═════ Working data
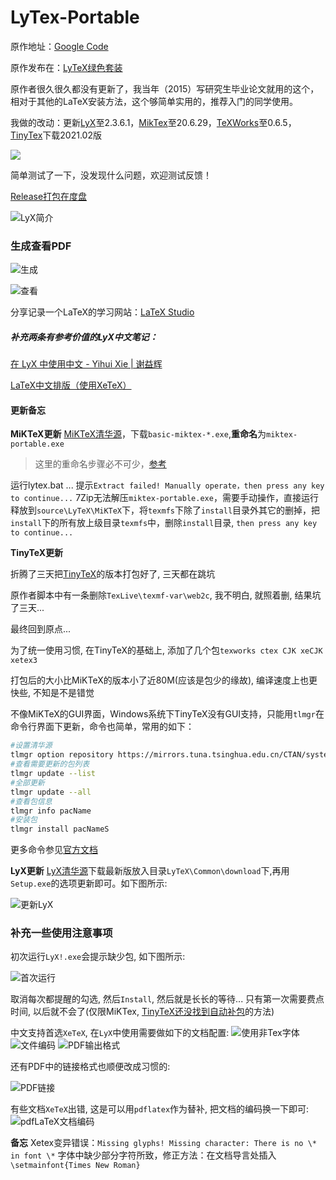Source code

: # LyTex-Portable

原作地址：[Google Code](https://code.google.com/archive/p/lytex/) 

原作发布在：[LyTeX绿色套装](http://bbs.ctex.org/forum.php?mod=viewthread&tid=46857)

原作者很久很久都没有更新了，我当年（2015）写研究生毕业论文就用的这个，相对于其他的LaTeX安装方法，这个够简单实用的，推荐入门的同学使用。

我做的改动：更新[LyX](https://mirrors.tuna.tsinghua.edu.cn/lyx/bin/)至2.3.6.1，[MikTex](https://mirrors.tuna.tsinghua.edu.cn/ctan/systems/win32/miktex/setup/)至20.6.29，[TeXWorks](https://github.com/TeXworks/texworks/releases)至0.6.5，[TinyTex](https://github.com/yihui/tinytex-releases)下载2021.02版

![](./manual/images/lyx.png)

简单测试了一下，没发现什么问题，欢迎测试反馈！

[Release打包在度盘](https://pan.baidu.com/s/1c37Tgf2)

![LyX简介](./manual/images/lyx2.png)

### 生成查看PDF

![生成](./manual/images/pdf1.png)

![查看](./manual/images/pdf2.png)

分享记录一个LaTeX的学习网站：[LaTeX Studio](http://wenda.latexstudio.net/)

##### 补充两条有参考价值的LyX中文笔记：

[在 LyX 中使用中文 - Yihui Xie | 谢益辉](https://yihui.name/cn/2011/05/write-chinese-in-lyx/)

[LaTeX中文排版（使用XeTeX）](http://linux-wiki.cn/wiki/zh-hans/LaTeX中文排版（使用XeTeX）)

#### 更新备忘

**MiKTeX更新**
[MiKTeX清华源](https://mirrors.tuna.tsinghua.edu.cn/CTAN/systems/win32/miktex/setup/windows-x86/)，下载`basic-miktex-*.exe`,**重命名**为`miktex-portable.exe` 

> 这里的重命名步骤必不可少，[参考](https://miktex.org/howto/portable-edition)

运行lytex.bat ... 
提示`Extract failed! Manually operate，then press any key to continue...`
7Zip无法解压`miktex-portable.exe`，需要手动操作，直接运行释放到`source\LyTeX\MiKTeX`下，将`texmfs`下除了`install`目录外其它的删掉，把`install`下的所有放上级目录`texmfs`中，删除`install`目录, `then press any key to continue...`

**TinyTeX更新**

折腾了三天把[TinyTeX](https://github.com/yihui/tinytex)的版本打包好了, 三天都在跳坑

原作者脚本中有一条删除`TexLive\texmf-var\web2c`, 我不明白, 就照着删, 结果坑了三天...

最终回到原点...

为了统一使用习惯, 在TinyTeX的基础上, 添加了几个包`texworks ctex CJK xeCJK xetex3`

打包后的大小比MiKTeX的版本小了近80M(应该是包少的缘故), 编译速度上也更快些, 不知是不是错觉

不像MiKTeX的GUI界面，Windows系统下TinyTeX没有GUI支持，只能用`tlmgr`在命令行界面下更新，命令也简单，常用的如下：

```bash
#设置清华源
tlmgr option repository https://mirrors.tuna.tsinghua.edu.cn/CTAN/systems/texlive/tlnet
#查看需要更新的包列表
tlmgr update --list
#全部更新
tlmgr update --all
#查看包信息
tlmgr info pacName
#安装包
tlmgr install pacNameS
```

更多命令参见[官方文档](https://tug.org/texlive/doc/tlmgr.html)

**LyX更新**
[LyX清华源](https://mirrors.tuna.tsinghua.edu.cn/lyx/bin/)下载最新版放入目录`LyTeX\Common\download`下,再用`Setup.exe`的选项更新即可。如下图所示:

![更新LyX](./manual/images/lyx-up.png)

### 补充一些使用注意事项

初次运行`LyX!.exe`会提示缺少包, 如下图所示:

![首次运行](./manual/images/lyx_init.png)

取消每次都提醒的勾选, 然后`Install`, 然后就是长长的等待... 只有第一次需要费点时间, 以后就不会了(仅限MiKTex, [TinyTeX还没找到自动补包](https://tex.stackexchange.com/questions/110501/auto-package-download-for-texlive)的方法)

中文支持首选`XeTeX`, 在`LyX`中使用需要做如下的文档配置:
![使用非Tex字体](./manual/images/lyx_xetex-1.png)
![文件编码](./manual/images/lyx_xetex-2.png)
![PDF输出格式](./manual/images/lyx_xetex-3.png)

还有PDF中的链接格式也顺便改成习惯的:

![PDF链接](./manual/images/pdf-link.png)

有些文档`XeTeX`出错, 这是可以用`pdflatex`作为替补, 把文档的编码换一下即可:
![pdfLaTeX文档编码](./manual/images/lyx_pdflatex.png)

**备忘**
Xetex变异错误：`Missing glyphs! Missing character: There is no \* in font \*`
字体中缺少部分字符所致，修正方法：在文档导言处插入`\setmainfont{Times New Roman}`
══════════
What to produce - What is needed is a word-for-word copy of the lines from the start of the data to the line with "原作者很久很久都没有更新了，", inclusive, with no pictures in it.

Result for this exercise -
Source code

: # LyTex-Portable

原作地址：[Google Code](https://code.google.com/archive/p/lytex/) 

原作发布在：[LyTeX绿色套装](http://bbs.ctex.org/forum.php?mod=viewthread&tid=46857)

原作者很久很久都没有更新了，我当年（2015）写研究生毕业论文就用的这个，相对于其他的LaTeX安装方法，这个够简单实用的，推荐入门的同学使用。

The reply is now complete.